Liberalism, Current Events

Toleration as a Public Good

Some speculation:

Tolerance–of differing religions, behaviors, lifestyles, attitudes, political ideologies, speech patterns, languages, etc–brings a wide range of benefits. Tolerance facilities the free exchange of ideas and goods, and in the long run helps produce innovation and prosperity. Mill is basically right about all this. Of course, not everything should be tolerated–some things should be criminalized and some things should face social punishments. But without specifying the exact limits of toleration, toleration is a good thing.

It seems to me, though, that tolerance is a public good and faces a public goods problem. In general, my individual disposition to be tolerant or intolerant has no significant effect on the overall culture, on the creation of music or art, of innovation in food, philosophy, living arrangements, sexual behaviors, religious ideas, or whatnot. Whether *we* are tolerant matters a great deal; whether any of one us is tolerant has only micro effects. (Being an asshole to your new Muslim neighbors or shouting down non-Marxist students in your English class hurts them, but the general social effects of your individual behaviors are negligible.)

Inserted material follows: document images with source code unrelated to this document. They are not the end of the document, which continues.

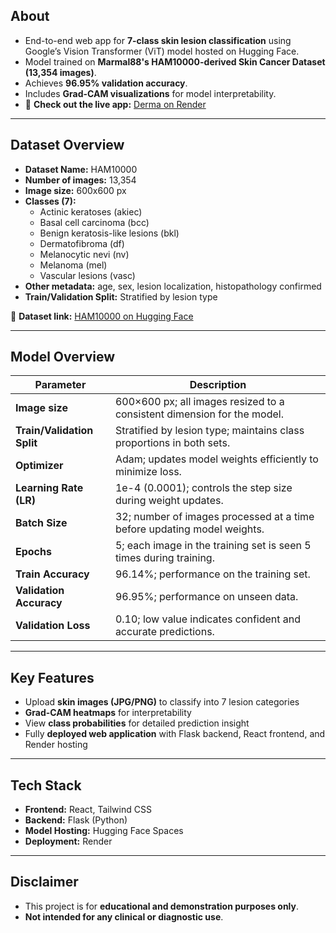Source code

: 
## **About**
- End-to-end web app for **7-class skin lesion classification** using Google’s Vision Transformer (ViT) model hosted on Hugging Face.  
- Model trained on **Marmal88's HAM10000-derived Skin Cancer Dataset (13,354 images)**.  
- Achieves **96.95% validation accuracy**.  
- Includes **Grad-CAM visualizations** for model interpretability.  
- 🔗 **Check out the live app:** [Derma on Render](https://derma-ui.onrender.com/)

---

## **Dataset Overview**
- **Dataset Name:** HAM10000 
- **Number of images:** 13,354  
- **Image size:** 600x600 px  
- **Classes (7):**  
  - Actinic keratoses (akiec)  
  - Basal cell carcinoma (bcc)  
  - Benign keratosis-like lesions (bkl)  
  - Dermatofibroma (df)  
  - Melanocytic nevi (nv)  
  - Melanoma (mel)  
  - Vascular lesions (vasc)  
- **Other metadata:** age, sex, lesion localization, histopathology confirmed  
- **Train/Validation Split:** Stratified by lesion type  

🔗 **Dataset link:** [HAM10000 on Hugging Face](https://huggingface.co/datasets/marmal88/skin_cancer)

---

## **Model Overview**

| Parameter                     | Description                                                                 |
|-------------------------------|-----------------------------------------------------------------------------|
| **Image size**                 | 600×600 px; all images resized to a consistent dimension for the model.    |
| **Train/Validation Split**     | Stratified by lesion type; maintains class proportions in both sets.       |
| **Optimizer**                  | Adam; updates model weights efficiently to minimize loss.                  |
| **Learning Rate (LR)**         | 1e-4 (0.0001); controls the step size during weight updates.               |
| **Batch Size**                 | 32; number of images processed at a time before updating model weights.    |
| **Epochs**                     | 5; each image in the training set is seen 5 times during training.         |
| **Train Accuracy**             | 96.14%; performance on the training set.                                   |
| **Validation Accuracy**        | 96.95%; performance on unseen data.                                        |
| **Validation Loss**            | 0.10; low value indicates confident and accurate predictions.              |


---

## **Key Features**
- Upload **skin images (JPG/PNG)** to classify into 7 lesion categories  
- **Grad-CAM heatmaps** for interpretability  
- View **class probabilities** for detailed prediction insight  
- Fully **deployed web application** with Flask backend, React frontend, and Render hosting  

---

## **Tech Stack**
- **Frontend:** React, Tailwind CSS  
- **Backend:** Flask (Python)  
- **Model Hosting:** Hugging Face Spaces  
- **Deployment:** Render  

---

## **Disclaimer**
- This project is for **educational and demonstration purposes only**.  
- **Not intended for any clinical or diagnostic use**.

Here’s the problem: While we all benefit from having lived in a tolerant society, we have individual incentives to free ride on tolerance. A fortiori, we have incentives to be intolerant.

Most people belong to a number of identity groups, many of which are defined and held together by various beliefs about culture, social practices, political ideology, theology, and whatnot. When you belong to those groups, you generally prefer to have higher status rather than lower status. You can increase your status by demonstrating stronger than normal loyalty and commitment to that group. To do that, you might not only A) compete to adopt and exhibit ever stronger, more extreme, or more “pure” versions of the group’s favored beliefs and behaviors, but also B) demonstrate your commitment by showing extreme aversion to and intolerance to outsiders, especially those in the “enemy” or opposing groups.

You see this all over. Metalheads who say how they can’t stand to even hear pop music. Libertarians who only date other libertarians and who brag about their “purity test” scores. Leftists professors who say that platforming conservative ideas count as violence. Conservative Christians who brag about putting down Muslims. The 800 people who signed the Tuvel letter. Everyone on Facebook bragging about how they refuse to associate with, do business with, or serve those who have certain beliefs or attitudes they find repugnant. The continuous strawmanning and de-humanizing of people in opposing groups.

En masse, this kind of behavior tends to be socially destructive. It encourages others to tighten their connections to their own gangs and respond with the same kind of behavior. It leads to increase incivility and factionalism. If people declare war on you, you better build your army.

But individually, intolerant behavior wins you status and esteem among your group, unless you belong to one of the rare groups which values tolerance as a virtue.

I suspect very few people actually value tolerance itself. When the typical member of Antifa reads about, say, Puritan society, they don’t really think, “Oh, the problem with the Puritans was that they were too intolerant.” Rather, what they really think is more like, “The problem with the Puritans was that they were wrong about right and wrong, so they were intolerant of the wrong stuff. Puritans? Good methods, wrong targets! They should burn conservatives, not witches!”